▶ SOURCE MATERIAL:
§ §
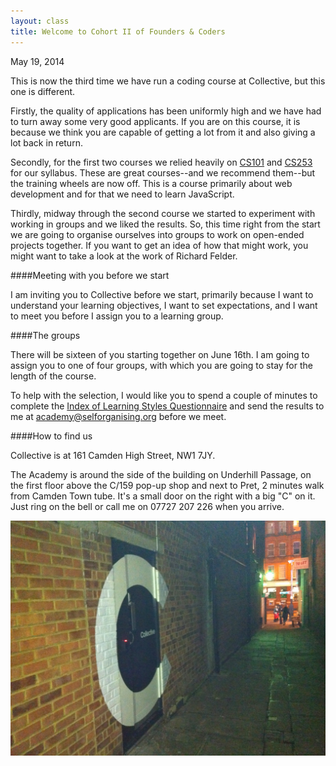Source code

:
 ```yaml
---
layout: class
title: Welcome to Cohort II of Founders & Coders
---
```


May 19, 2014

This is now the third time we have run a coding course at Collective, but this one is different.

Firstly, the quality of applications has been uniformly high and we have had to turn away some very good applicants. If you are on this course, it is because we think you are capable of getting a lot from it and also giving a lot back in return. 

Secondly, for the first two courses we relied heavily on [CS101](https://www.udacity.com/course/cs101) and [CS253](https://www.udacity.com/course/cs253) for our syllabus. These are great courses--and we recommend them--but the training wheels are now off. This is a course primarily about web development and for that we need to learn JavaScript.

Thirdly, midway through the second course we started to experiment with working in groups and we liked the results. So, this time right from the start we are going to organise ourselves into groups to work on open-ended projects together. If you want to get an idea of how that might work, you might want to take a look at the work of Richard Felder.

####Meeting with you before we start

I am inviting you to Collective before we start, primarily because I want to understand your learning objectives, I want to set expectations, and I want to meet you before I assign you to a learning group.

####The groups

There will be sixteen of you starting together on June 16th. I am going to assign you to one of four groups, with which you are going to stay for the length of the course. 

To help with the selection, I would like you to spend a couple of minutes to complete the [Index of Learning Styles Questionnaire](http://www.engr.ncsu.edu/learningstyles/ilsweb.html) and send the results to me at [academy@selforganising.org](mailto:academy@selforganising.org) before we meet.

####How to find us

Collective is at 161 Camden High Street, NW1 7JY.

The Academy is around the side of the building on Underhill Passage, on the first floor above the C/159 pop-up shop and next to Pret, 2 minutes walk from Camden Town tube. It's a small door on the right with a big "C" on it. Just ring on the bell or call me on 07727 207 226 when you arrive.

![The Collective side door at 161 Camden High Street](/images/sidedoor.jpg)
§ §
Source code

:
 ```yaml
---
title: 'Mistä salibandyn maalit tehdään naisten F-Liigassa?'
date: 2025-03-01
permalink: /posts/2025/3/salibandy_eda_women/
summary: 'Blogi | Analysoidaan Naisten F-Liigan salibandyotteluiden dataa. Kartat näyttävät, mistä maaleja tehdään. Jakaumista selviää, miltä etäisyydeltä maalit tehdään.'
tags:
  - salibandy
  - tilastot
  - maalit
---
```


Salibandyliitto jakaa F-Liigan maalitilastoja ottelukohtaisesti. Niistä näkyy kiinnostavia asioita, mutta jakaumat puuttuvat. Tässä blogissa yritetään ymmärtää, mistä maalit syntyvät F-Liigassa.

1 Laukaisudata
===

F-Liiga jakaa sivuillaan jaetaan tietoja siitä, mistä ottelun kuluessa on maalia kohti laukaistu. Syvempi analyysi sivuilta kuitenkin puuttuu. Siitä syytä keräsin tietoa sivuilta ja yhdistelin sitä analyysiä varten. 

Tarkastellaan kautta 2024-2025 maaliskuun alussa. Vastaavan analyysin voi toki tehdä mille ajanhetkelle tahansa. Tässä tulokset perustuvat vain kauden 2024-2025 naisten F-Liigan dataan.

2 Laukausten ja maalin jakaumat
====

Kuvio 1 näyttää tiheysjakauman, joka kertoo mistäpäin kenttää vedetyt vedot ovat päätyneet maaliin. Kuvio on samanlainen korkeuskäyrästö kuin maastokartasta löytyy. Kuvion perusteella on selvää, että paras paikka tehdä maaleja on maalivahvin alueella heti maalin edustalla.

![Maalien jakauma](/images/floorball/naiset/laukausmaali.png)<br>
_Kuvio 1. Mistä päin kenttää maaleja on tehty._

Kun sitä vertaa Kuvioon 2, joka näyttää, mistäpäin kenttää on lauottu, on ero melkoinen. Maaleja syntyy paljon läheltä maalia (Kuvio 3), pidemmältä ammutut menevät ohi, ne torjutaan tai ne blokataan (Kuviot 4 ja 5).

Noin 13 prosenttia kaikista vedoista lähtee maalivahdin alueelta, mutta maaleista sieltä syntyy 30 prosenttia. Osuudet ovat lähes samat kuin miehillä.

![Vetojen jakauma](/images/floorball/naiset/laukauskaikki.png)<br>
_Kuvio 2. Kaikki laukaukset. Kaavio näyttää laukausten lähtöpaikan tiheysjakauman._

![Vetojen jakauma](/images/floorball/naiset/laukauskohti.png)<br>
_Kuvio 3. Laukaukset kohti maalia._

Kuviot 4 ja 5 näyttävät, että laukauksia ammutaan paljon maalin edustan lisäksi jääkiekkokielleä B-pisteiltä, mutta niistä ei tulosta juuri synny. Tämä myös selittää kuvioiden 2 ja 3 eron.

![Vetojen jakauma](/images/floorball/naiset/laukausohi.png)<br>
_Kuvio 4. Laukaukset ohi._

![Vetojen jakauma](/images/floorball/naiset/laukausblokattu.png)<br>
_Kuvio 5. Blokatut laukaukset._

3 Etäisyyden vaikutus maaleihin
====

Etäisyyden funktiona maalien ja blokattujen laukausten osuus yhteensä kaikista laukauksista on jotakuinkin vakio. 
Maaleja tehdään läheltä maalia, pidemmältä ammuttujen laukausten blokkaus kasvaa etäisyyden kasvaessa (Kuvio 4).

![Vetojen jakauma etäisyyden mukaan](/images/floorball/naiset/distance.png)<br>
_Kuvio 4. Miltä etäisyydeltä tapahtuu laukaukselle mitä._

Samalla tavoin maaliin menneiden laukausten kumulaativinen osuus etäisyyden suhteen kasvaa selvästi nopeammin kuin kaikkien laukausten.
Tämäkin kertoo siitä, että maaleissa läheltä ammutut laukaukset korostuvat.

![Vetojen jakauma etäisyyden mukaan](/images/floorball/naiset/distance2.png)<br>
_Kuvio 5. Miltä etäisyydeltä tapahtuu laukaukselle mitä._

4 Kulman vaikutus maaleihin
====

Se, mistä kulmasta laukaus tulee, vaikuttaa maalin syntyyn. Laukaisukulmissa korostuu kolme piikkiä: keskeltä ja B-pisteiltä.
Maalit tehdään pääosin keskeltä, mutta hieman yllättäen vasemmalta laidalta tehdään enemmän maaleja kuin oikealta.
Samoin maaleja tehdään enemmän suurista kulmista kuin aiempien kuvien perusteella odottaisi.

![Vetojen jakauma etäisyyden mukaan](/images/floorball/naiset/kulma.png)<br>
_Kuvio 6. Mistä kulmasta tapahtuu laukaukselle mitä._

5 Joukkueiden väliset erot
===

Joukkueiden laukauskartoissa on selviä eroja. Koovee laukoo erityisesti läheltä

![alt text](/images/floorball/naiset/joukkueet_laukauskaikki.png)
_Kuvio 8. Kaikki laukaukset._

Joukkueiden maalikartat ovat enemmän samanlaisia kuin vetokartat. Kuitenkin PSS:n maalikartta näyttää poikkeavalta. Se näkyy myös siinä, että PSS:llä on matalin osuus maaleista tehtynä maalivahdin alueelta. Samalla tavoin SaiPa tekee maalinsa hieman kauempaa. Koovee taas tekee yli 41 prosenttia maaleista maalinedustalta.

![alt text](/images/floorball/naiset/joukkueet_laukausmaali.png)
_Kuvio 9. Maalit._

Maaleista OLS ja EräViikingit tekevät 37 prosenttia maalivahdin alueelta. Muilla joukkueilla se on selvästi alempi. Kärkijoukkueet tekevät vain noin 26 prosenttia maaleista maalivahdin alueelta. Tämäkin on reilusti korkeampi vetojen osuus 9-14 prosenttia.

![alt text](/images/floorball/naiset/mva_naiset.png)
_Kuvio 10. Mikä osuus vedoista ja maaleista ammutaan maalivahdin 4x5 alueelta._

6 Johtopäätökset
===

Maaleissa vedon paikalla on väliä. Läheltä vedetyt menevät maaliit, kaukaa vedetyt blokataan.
§ §
▶ TASK DESCRIPTION:
Would you print, exactly as written, every line above from the one holding "I am inviting" through the one holding "Camden High Street](/images/sidedoor.jpg)", with both included and no other lines?

▶ ANSWER FOR THE TASK:
I am inviting you to Collective before we start, primarily because I want to understand your learning objectives, I want to set expectations, and I want to meet you before I assign you to a learning group.

####The groups

There will be sixteen of you starting together on June 16th. I am going to assign you to one of four groups, with which you are going to stay for the length of the course. 

To help with the selection, I would like you to spend a couple of minutes to complete the [Index of Learning Styles Questionnaire](http://www.engr.ncsu.edu/learningstyles/ilsweb.html) and send the results to me at [academy@selforganising.org](mailto:academy@selforganising.org) before we meet.

####How to find us

Collective is at 161 Camden High Street, NW1 7JY.

The Academy is around the side of the building on Underhill Passage, on the first floor above the C/159 pop-up shop and next to Pret, 2 minutes walk from Camden Town tube. It's a small door on the right with a big "C" on it. Just ring on the bell or call me on 07727 207 226 when you arrive.

![The Collective side door at 161 Camden High Street](/images/sidedoor.jpg)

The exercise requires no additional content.